• Problem to work on
Print every line of the records below exactly as it reads.

• Source texts of formatted documents
--- START ---

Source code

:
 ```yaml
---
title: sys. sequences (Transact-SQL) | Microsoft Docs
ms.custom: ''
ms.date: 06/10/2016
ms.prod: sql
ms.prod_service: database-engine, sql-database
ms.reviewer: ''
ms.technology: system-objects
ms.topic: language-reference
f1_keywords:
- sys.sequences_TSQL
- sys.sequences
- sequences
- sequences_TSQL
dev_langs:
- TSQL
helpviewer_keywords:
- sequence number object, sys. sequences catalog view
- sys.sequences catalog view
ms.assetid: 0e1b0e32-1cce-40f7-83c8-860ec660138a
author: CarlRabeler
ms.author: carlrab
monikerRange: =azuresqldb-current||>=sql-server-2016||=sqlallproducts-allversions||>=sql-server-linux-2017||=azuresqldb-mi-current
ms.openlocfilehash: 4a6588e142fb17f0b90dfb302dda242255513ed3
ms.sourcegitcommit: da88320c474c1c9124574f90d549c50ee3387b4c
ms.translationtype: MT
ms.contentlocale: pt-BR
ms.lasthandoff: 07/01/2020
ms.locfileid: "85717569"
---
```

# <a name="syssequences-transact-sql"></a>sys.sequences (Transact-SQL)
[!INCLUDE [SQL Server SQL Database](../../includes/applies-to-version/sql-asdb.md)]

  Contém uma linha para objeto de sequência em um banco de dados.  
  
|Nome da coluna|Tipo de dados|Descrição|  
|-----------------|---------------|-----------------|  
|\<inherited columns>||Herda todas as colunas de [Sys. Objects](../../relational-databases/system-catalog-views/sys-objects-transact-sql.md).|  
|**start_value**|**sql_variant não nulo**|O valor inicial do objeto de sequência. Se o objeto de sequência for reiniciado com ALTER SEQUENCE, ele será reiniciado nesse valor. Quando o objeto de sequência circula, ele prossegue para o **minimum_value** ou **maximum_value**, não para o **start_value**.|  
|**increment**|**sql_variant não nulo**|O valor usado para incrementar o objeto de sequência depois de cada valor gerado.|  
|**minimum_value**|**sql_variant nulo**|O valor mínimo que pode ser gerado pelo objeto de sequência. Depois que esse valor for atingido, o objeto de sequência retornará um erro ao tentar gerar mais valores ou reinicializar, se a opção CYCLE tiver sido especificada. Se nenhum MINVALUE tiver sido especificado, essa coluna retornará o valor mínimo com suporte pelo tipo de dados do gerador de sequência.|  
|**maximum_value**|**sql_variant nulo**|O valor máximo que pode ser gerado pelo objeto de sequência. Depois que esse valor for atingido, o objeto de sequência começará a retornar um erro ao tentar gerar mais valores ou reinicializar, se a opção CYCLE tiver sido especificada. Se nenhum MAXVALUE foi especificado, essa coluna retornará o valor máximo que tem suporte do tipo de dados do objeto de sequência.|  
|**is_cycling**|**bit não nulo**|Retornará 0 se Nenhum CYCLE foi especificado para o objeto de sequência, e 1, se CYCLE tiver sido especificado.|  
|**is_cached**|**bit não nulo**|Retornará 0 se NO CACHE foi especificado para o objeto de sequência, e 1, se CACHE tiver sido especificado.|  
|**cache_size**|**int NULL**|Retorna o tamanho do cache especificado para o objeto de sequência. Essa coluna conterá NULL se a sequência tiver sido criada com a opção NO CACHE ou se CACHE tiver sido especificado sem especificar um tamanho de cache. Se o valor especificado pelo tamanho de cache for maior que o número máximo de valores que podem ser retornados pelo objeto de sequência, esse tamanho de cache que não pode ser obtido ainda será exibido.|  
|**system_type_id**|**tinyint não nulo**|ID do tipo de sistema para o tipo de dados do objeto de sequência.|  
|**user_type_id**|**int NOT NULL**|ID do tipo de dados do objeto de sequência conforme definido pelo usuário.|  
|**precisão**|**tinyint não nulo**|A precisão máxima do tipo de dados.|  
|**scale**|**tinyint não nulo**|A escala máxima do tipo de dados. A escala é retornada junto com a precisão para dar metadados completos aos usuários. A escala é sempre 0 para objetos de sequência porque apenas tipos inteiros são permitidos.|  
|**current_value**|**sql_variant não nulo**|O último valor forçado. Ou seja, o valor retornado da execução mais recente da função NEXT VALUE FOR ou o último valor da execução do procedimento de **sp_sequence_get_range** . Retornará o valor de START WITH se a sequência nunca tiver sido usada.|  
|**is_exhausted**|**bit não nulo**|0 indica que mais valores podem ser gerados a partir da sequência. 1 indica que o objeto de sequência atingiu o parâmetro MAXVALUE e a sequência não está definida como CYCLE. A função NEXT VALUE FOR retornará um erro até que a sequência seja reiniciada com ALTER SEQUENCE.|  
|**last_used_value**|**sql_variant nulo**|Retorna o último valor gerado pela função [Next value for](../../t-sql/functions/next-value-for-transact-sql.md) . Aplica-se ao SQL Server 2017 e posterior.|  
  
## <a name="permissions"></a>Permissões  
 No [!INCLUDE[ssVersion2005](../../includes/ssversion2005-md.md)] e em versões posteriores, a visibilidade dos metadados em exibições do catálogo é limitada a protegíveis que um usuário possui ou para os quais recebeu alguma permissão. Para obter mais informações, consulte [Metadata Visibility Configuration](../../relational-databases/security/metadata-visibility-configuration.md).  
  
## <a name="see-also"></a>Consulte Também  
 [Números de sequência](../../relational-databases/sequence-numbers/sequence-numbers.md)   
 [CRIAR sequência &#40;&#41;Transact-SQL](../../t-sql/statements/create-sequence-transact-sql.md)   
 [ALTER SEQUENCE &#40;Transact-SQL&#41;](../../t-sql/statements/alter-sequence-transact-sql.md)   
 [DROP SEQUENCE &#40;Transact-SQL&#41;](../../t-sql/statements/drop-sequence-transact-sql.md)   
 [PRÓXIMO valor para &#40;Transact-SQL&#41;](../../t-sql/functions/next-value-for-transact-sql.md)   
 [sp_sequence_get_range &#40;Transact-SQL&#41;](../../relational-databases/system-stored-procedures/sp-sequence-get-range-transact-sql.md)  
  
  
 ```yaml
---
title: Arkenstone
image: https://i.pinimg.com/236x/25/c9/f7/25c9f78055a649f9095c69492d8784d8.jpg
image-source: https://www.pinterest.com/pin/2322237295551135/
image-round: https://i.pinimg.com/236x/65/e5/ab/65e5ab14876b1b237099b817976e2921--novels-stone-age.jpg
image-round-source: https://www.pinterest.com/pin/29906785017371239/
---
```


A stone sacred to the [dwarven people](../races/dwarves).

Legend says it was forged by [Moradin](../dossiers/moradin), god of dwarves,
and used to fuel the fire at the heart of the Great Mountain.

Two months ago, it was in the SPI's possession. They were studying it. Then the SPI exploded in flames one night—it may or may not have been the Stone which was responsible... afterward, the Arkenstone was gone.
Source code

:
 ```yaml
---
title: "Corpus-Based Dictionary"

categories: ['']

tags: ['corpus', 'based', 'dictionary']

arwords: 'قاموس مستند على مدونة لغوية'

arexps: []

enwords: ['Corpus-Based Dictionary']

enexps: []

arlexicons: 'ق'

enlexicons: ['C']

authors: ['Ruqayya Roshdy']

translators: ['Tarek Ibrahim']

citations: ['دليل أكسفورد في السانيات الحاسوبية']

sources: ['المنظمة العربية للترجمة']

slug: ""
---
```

--- END ---

• Response box
Source code

:
 ```yaml
---
title: sys. sequences (Transact-SQL) | Microsoft Docs
ms.custom: ''
ms.date: 06/10/2016
ms.prod: sql
ms.prod_service: database-engine, sql-database
ms.reviewer: ''
ms.technology: system-objects
ms.topic: language-reference
f1_keywords:
- sys.sequences_TSQL
- sys.sequences
- sequences
- sequences_TSQL
dev_langs:
- TSQL
helpviewer_keywords:
- sequence number object, sys. sequences catalog view
- sys.sequences catalog view
ms.assetid: 0e1b0e32-1cce-40f7-83c8-860ec660138a
author: CarlRabeler
ms.author: carlrab
monikerRange: =azuresqldb-current||>=sql-server-2016||=sqlallproducts-allversions||>=sql-server-linux-2017||=azuresqldb-mi-current
ms.openlocfilehash: 4a6588e142fb17f0b90dfb302dda242255513ed3
ms.sourcegitcommit: da88320c474c1c9124574f90d549c50ee3387b4c
ms.translationtype: MT
ms.contentlocale: pt-BR
ms.lasthandoff: 07/01/2020
ms.locfileid: "85717569"
---
```

# <a name="syssequences-transact-sql"></a>sys.sequences (Transact-SQL)
[!INCLUDE [SQL Server SQL Database](../../includes/applies-to-version/sql-asdb.md)]

  Contém uma linha para objeto de sequência em um banco de dados.  
  
|Nome da coluna|Tipo de dados|Descrição|  
|-----------------|---------------|-----------------|  
|\<inherited columns>||Herda todas as colunas de [Sys. Objects](../../relational-databases/system-catalog-views/sys-objects-transact-sql.md).|  
|**start_value**|**sql_variant não nulo**|O valor inicial do objeto de sequência. Se o objeto de sequência for reiniciado com ALTER SEQUENCE, ele será reiniciado nesse valor. Quando o objeto de sequência circula, ele prossegue para o **minimum_value** ou **maximum_value**, não para o **start_value**.|  
|**increment**|**sql_variant não nulo**|O valor usado para incrementar o objeto de sequência depois de cada valor gerado.|  
|**minimum_value**|**sql_variant nulo**|O valor mínimo que pode ser gerado pelo objeto de sequência. Depois que esse valor for atingido, o objeto de sequência retornará um erro ao tentar gerar mais valores ou reinicializar, se a opção CYCLE tiver sido especificada. Se nenhum MINVALUE tiver sido especificado, essa coluna retornará o valor mínimo com suporte pelo tipo de dados do gerador de sequência.|  
|**maximum_value**|**sql_variant nulo**|O valor máximo que pode ser gerado pelo objeto de sequência. Depois que esse valor for atingido, o objeto de sequência começará a retornar um erro ao tentar gerar mais valores ou reinicializar, se a opção CYCLE tiver sido especificada. Se nenhum MAXVALUE foi especificado, essa coluna retornará o valor máximo que tem suporte do tipo de dados do objeto de sequência.|  
|**is_cycling**|**bit não nulo**|Retornará 0 se Nenhum CYCLE foi especificado para o objeto de sequência, e 1, se CYCLE tiver sido especificado.|  
|**is_cached**|**bit não nulo**|Retornará 0 se NO CACHE foi especificado para o objeto de sequência, e 1, se CACHE tiver sido especificado.|  
|**cache_size**|**int NULL**|Retorna o tamanho do cache especificado para o objeto de sequência. Essa coluna conterá NULL se a sequência tiver sido criada com a opção NO CACHE ou se CACHE tiver sido especificado sem especificar um tamanho de cache. Se o valor especificado pelo tamanho de cache for maior que o número máximo de valores que podem ser retornados pelo objeto de sequência, esse tamanho de cache que não pode ser obtido ainda será exibido.|  
|**system_type_id**|**tinyint não nulo**|ID do tipo de sistema para o tipo de dados do objeto de sequência.|  
|**user_type_id**|**int NOT NULL**|ID do tipo de dados do objeto de sequência conforme definido pelo usuário.|  
|**precisão**|**tinyint não nulo**|A precisão máxima do tipo de dados.|  
|**scale**|**tinyint não nulo**|A escala máxima do tipo de dados. A escala é retornada junto com a precisão para dar metadados completos aos usuários. A escala é sempre 0 para objetos de sequência porque apenas tipos inteiros são permitidos.|  
|**current_value**|**sql_variant não nulo**|O último valor forçado. Ou seja, o valor retornado da execução mais recente da função NEXT VALUE FOR ou o último valor da execução do procedimento de **sp_sequence_get_range** . Retornará o valor de START WITH se a sequência nunca tiver sido usada.|  
|**is_exhausted**|**bit não nulo**|0 indica que mais valores podem ser gerados a partir da sequência. 1 indica que o objeto de sequência atingiu o parâmetro MAXVALUE e a sequência não está definida como CYCLE. A função NEXT VALUE FOR retornará um erro até que a sequência seja reiniciada com ALTER SEQUENCE.|  
|**last_used_value**|**sql_variant nulo**|Retorna o último valor gerado pela função [Next value for](../../t-sql/functions/next-value-for-transact-sql.md) . Aplica-se ao SQL Server 2017 e posterior.|  
  
## <a name="permissions"></a>Permissões  
 No [!INCLUDE[ssVersion2005](../../includes/ssversion2005-md.md)] e em versões posteriores, a visibilidade dos metadados em exibições do catálogo é limitada a protegíveis que um usuário possui ou para os quais recebeu alguma permissão. Para obter mais informações, consulte [Metadata Visibility Configuration](../../relational-databases/security/metadata-visibility-configuration.md).  
  
## <a name="see-also"></a>Consulte Também  
 [Números de sequência](../../relational-databases/sequence-numbers/sequence-numbers.md)   
 [CRIAR sequência &#40;&#41;Transact-SQL](../../t-sql/statements/create-sequence-transact-sql.md)   
 [ALTER SEQUENCE &#40;Transact-SQL&#41;](../../t-sql/statements/alter-sequence-transact-sql.md)   
 [DROP SEQUENCE &#40;Transact-SQL&#41;](../../t-sql/statements/drop-sequence-transact-sql.md)   
 [PRÓXIMO valor para &#40;Transact-SQL&#41;](../../t-sql/functions/next-value-for-transact-sql.md)   
 [sp_sequence_get_range &#40;Transact-SQL&#41;](../../relational-databases/system-stored-procedures/sp-sequence-get-range-transact-sql.md)  
  
  
 ```yaml
---
title: Arkenstone
image: https://i.pinimg.com/236x/25/c9/f7/25c9f78055a649f9095c69492d8784d8.jpg
image-source: https://www.pinterest.com/pin/2322237295551135/
image-round: https://i.pinimg.com/236x/65/e5/ab/65e5ab14876b1b237099b817976e2921--novels-stone-age.jpg
image-round-source: https://www.pinterest.com/pin/29906785017371239/
---
```


A stone sacred to the [dwarven people](../races/dwarves).

Legend says it was forged by [Moradin](../dossiers/moradin), god of dwarves,
and used to fuel the fire at the heart of the Great Mountain.

Two months ago, it was in the SPI's possession. They were studying it. Then the SPI exploded in flames one night—it may or may not have been the Stone which was responsible... afterward, the Arkenstone was gone.
Source code

:
 ```yaml
---
title: "Corpus-Based Dictionary"

categories: ['']

tags: ['corpus', 'based', 'dictionary']

arwords: 'قاموس مستند على مدونة لغوية'

arexps: []

enwords: ['Corpus-Based Dictionary']

enexps: []

arlexicons: 'ق'

enlexicons: ['C']

authors: ['Ruqayya Roshdy']

translators: ['Tarek Ibrahim']

citations: ['دليل أكسفورد في السانيات الحاسوبية']

sources: ['المنظمة العربية للترجمة']

slug: ""
---
```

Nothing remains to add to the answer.